Start of Block
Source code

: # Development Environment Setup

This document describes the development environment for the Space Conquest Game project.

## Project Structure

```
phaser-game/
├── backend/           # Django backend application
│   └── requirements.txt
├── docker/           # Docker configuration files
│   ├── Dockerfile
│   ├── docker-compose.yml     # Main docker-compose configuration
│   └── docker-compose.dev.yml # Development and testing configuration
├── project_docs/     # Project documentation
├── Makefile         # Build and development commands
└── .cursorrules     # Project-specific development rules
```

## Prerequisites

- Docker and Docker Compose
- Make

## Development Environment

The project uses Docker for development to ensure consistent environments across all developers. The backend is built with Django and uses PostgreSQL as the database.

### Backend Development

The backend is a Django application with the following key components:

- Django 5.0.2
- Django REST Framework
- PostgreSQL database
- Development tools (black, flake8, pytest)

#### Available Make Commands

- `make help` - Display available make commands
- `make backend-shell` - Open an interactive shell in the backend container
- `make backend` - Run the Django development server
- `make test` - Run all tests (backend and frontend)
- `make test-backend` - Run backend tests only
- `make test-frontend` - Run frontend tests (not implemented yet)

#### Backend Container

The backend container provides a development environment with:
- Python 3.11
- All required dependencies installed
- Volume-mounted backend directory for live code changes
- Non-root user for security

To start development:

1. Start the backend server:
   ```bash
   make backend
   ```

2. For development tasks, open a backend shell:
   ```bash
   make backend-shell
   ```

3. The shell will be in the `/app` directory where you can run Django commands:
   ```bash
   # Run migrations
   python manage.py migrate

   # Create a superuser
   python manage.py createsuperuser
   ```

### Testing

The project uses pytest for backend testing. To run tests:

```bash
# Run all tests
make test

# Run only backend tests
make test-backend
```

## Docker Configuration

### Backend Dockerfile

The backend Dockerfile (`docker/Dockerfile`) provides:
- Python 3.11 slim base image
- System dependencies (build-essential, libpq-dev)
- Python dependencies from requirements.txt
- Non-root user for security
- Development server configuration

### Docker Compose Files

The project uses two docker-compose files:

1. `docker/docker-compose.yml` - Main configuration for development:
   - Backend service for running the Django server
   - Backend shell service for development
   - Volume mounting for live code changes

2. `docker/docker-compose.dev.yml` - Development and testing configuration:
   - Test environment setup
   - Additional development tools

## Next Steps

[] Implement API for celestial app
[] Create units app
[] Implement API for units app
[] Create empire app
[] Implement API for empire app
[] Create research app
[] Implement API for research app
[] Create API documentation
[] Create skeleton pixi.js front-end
End of Block
Start of Block
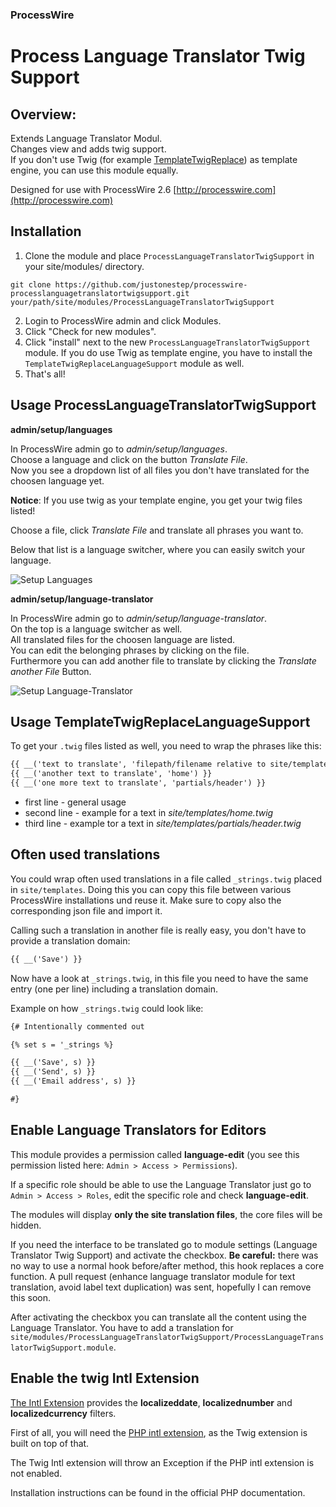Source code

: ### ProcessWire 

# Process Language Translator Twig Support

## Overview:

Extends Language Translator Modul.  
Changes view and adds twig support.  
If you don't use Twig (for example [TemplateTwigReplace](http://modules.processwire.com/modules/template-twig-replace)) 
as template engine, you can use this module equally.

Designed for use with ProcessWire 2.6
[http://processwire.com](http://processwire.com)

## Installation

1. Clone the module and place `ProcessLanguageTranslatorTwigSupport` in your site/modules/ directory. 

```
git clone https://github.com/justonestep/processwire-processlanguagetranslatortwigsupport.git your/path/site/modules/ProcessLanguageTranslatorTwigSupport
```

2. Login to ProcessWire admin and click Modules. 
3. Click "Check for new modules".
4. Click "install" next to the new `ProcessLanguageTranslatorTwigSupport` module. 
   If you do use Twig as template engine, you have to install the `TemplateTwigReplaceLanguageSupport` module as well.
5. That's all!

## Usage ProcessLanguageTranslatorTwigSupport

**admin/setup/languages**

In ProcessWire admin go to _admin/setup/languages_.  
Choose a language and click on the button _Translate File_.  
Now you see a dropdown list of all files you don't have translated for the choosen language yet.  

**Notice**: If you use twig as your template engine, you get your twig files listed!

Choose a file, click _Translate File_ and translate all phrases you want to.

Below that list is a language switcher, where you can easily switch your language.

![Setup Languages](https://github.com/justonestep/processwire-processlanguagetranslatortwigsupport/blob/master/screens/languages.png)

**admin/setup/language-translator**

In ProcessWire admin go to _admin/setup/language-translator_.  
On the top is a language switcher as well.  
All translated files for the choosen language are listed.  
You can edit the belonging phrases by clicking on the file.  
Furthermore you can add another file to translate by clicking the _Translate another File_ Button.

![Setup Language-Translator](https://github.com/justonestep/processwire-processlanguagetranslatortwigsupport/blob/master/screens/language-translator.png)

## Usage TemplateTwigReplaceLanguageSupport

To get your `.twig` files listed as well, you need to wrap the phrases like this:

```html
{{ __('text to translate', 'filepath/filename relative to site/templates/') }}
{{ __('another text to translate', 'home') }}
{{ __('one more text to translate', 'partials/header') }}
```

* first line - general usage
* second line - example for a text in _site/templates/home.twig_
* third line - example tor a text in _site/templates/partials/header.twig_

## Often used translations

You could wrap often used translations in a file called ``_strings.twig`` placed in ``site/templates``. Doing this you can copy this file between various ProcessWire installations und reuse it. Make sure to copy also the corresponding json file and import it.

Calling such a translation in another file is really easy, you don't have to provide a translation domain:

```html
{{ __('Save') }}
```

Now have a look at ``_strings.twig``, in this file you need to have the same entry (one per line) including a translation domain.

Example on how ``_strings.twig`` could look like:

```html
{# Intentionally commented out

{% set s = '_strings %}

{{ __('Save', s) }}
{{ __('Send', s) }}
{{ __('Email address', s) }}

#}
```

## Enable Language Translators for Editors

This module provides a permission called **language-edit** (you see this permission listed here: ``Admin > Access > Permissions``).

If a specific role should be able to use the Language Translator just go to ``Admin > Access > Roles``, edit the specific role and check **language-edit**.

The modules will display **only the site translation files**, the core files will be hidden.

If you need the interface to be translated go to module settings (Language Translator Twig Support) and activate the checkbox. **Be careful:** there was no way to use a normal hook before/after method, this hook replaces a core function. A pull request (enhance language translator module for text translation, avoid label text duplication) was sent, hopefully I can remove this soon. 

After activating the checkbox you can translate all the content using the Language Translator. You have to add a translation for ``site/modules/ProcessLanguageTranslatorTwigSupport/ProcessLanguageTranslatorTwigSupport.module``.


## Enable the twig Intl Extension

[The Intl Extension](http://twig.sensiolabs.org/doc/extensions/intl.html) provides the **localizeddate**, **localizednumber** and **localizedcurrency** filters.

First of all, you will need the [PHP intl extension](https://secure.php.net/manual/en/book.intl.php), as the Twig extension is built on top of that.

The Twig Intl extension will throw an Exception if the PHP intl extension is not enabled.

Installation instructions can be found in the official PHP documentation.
End of Block
Start of Block
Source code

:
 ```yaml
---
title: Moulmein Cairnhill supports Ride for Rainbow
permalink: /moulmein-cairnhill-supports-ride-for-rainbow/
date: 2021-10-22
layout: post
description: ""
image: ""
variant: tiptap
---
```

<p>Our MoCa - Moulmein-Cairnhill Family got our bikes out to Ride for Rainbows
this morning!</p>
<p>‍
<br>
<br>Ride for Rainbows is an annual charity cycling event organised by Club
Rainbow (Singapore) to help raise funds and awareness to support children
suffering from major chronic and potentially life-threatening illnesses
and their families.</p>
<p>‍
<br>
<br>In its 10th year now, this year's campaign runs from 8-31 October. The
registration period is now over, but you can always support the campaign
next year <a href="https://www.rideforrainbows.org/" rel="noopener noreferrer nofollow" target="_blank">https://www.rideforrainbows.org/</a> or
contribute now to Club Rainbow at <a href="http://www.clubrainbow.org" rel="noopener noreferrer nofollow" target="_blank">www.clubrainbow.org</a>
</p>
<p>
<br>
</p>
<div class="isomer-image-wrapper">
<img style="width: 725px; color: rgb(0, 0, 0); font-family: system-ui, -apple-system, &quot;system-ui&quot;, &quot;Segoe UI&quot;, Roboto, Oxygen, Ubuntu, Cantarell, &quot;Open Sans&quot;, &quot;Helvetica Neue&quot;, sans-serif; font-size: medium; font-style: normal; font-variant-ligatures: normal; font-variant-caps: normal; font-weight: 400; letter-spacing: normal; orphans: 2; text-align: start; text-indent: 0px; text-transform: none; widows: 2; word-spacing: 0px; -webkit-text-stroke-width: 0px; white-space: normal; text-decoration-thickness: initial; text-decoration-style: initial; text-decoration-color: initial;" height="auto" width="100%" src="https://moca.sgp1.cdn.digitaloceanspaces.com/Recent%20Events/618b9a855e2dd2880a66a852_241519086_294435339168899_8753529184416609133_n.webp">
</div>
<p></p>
End of Block
## Required action
Output, from the data above, the lines from the line with "(not implemented yet)" to the line with "[] Create skeleton pixi.js front-end" exactly as they stand, both ends included and nothing else.

## Reply
- `make test-frontend` - Run frontend tests (not implemented yet)

#### Backend Container

The backend container provides a development environment with:
- Python 3.11
- All required dependencies installed
- Volume-mounted backend directory for live code changes
- Non-root user for security

To start development:

1. Start the backend server:
   ```bash
   make backend
   ```

2. For development tasks, open a backend shell:
   ```bash
   make backend-shell
   ```

3. The shell will be in the `/app` directory where you can run Django commands:
   ```bash
   # Run migrations
   python manage.py migrate

   # Create a superuser
   python manage.py createsuperuser
   ```

### Testing

The project uses pytest for backend testing. To run tests:

```bash
# Run all tests
make test

# Run only backend tests
make test-backend
```

## Docker Configuration

### Backend Dockerfile

The backend Dockerfile (`docker/Dockerfile`) provides:
- Python 3.11 slim base image
- System dependencies (build-essential, libpq-dev)
- Python dependencies from requirements.txt
- Non-root user for security
- Development server configuration

### Docker Compose Files

The project uses two docker-compose files:

1. `docker/docker-compose.yml` - Main configuration for development:
   - Backend service for running the Django server
   - Backend shell service for development
   - Volume mounting for live code changes

2. `docker/docker-compose.dev.yml` - Development and testing configuration:
   - Test environment setup
   - Additional development tools

## Next Steps

[] Implement API for celestial app
[] Create units app
[] Implement API for units app
[] Create empire app
[] Implement API for empire app
[] Create research app
[] Implement API for research app
[] Create API documentation
[] Create skeleton pixi.js front-end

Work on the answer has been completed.